Entonces ya, con los principios puestos a un lado, no importaba cómo habías adquirido tu fortuna, lo importante era tenerla y se empezó a rendir pleitesía a los que poseían y eso desató la carrera de la sapada, de las complicidades, de los arreglos por debajo de la mesa, y los políticos fueron “aprendiendo” este nuevo sistema de gobernar, que llegó a su máxima expresión en estos fatídicos casi 15 años que llevamos de un Gobierno nauseabundo, basado en mentiras, falacias, robos y repartos, sin que importe al Gobierno lo que ocurría con el pueblo. El sistema es: “¡Todos roban! ¿Por qué yo no?”. ¡Por eso la Salud y la Educación han tocado fondo! ¿Y el pueblo? ¡Hay que mantenerlo contento! Por eso les damos los bonos, se los llena de promesas, se les da salud y educación gratuitas (aunque sean de pésima calidad). Ecuador está entre los países más corruptos del mundo… y por mérito propio.

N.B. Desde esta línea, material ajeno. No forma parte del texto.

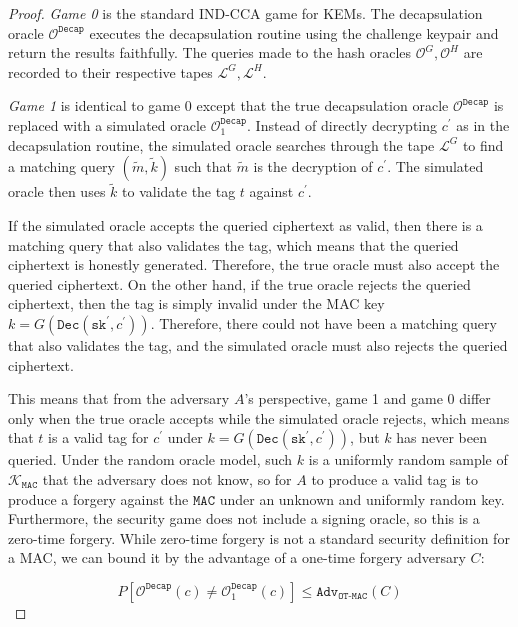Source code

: \documentclass[journal=tches,submission]{iacrtrans}
\newcommand{\decrypt}{\texttt{Dec}}
\newcommand{\decap}{\texttt{Decap}}
\newcommand{\mac}{\texttt{MAC}}
\newcommand{\sk}{\texttt{sk}}
\newcommand{\adv}{\texttt{Adv}}
\begin{document}
\begin{proof}
    \emph{Game 0} is the standard IND-CCA game for KEMs. The decapsulation oracle $\mathcal{O}^\decap$ executes the decapsulation routine using the challenge keypair and return the results faithfully. The queries made to the hash oracles $\mathcal{O}^G, \mathcal{O}^H$ are recorded to their respective tapes $\mathcal{L}^G, \mathcal{L}^H$.

    \emph{Game 1} is identical to game 0 except that the true decapsulation oracle $\mathcal{O}^\decap$ is replaced with a simulated oracle $\mathcal{O}^\decap_1$. Instead of directly decrypting $c^\prime$ as in the decapsulation routine, the simulated oracle searches through the tape $\mathcal{L}^G$ to find a matching query $(\tilde{m}, \tilde{k})$ such that $\tilde{m}$ is the decryption of $c^\prime$. The simulated oracle then uses $\tilde{k}$ to validate the tag $t$ against $c^\prime$.

    If the simulated oracle accepts the queried ciphertext as valid, then there is a matching query that also validates the tag, which means that the queried ciphertext is honestly generated. Therefore, the true oracle must also accept the queried ciphertext. On the other hand, if the true oracle rejects the queried ciphertext, then the tag is simply invalid under the MAC key $k = G(\decrypt(\sk^\prime, c^\prime))$. Therefore, there could not have been a matching query that also validates the tag, and the simulated oracle must also rejects the queried ciphertext.

    This means that from the adversary $A$'s perspective, game 1 and game 0 differ only when the true oracle accepts while the simulated oracle rejects, which means that $t$ is a valid tag for $c^\prime$ under $k = G(\decrypt(\sk^\prime, c^\prime))$, but $k$ has never been queried. Under the random oracle model, such $k$ is a uniformly random sample of $\mathcal{K}_\mac$ that the adversary does not know, so for $A$ to produce a valid tag is to produce a forgery against the $\mac$ under an unknown and uniformly random key. Furthermore, the security game does not include a signing oracle, so this is a zero-time forgery. While zero-time forgery is not a standard security definition for a MAC, we can bound it by the advantage of a one-time forgery adversary $C$:

    \begin{equation*}
        P\left[\mathcal{O}^\decap(c) \neq \mathcal{O}^\decap_1(c)\right]
        \leq \adv_\texttt{OT-MAC}(C)
    \end{equation*}


\end{proof}
\end{document}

¿Podremos algún día recuperar la hombría de bien? o ¿Estamos condenados a seguir el ejemplo asqueroso de Venezuela? ¡De nosotros depende! Tenemos que empezar a educar a nuestro pueblo (y a nuestros hijos), copiando el estilo japonés: “El respeto a lo ajeno”. Si queremos seguir siendo sapos, ¡terminaremos ahogados en el pantano de la corrupción!

¡Para educar es necesario el ejemplo! Empecemos a pensar en lo que estamos enseñando a nuestros hijos. Si ellos ven que nos saltamos las reglas, ellos harán después lo mismo. Si nos ven pasando plata a un guardia de tránsito, pensarán que esa es la forma correcta de actuar. Si nos ven llegar borrachos, y que insultamos o agredimos a nuestra esposa, luego ellos harán lo mismo y aún peor, pensarán que esa es la forma de actuar cuando diferimos de opinión. Si nos oyen reír al comentar alguna pillería, o nos ven hacerla, luego la harán ellos. Si ven que con “sapadas” estafamos a alguien, o nos adueñamos de lo ajeno, pensarán que eso es ser vivo y no lo que somos en verdad, vulgares ladrones.

¡LA BASE DE LA ENSEÑANZA ES EL EJEMPLO! Si queremos componer el mundo, comencemos por cambiar nosotros mismos.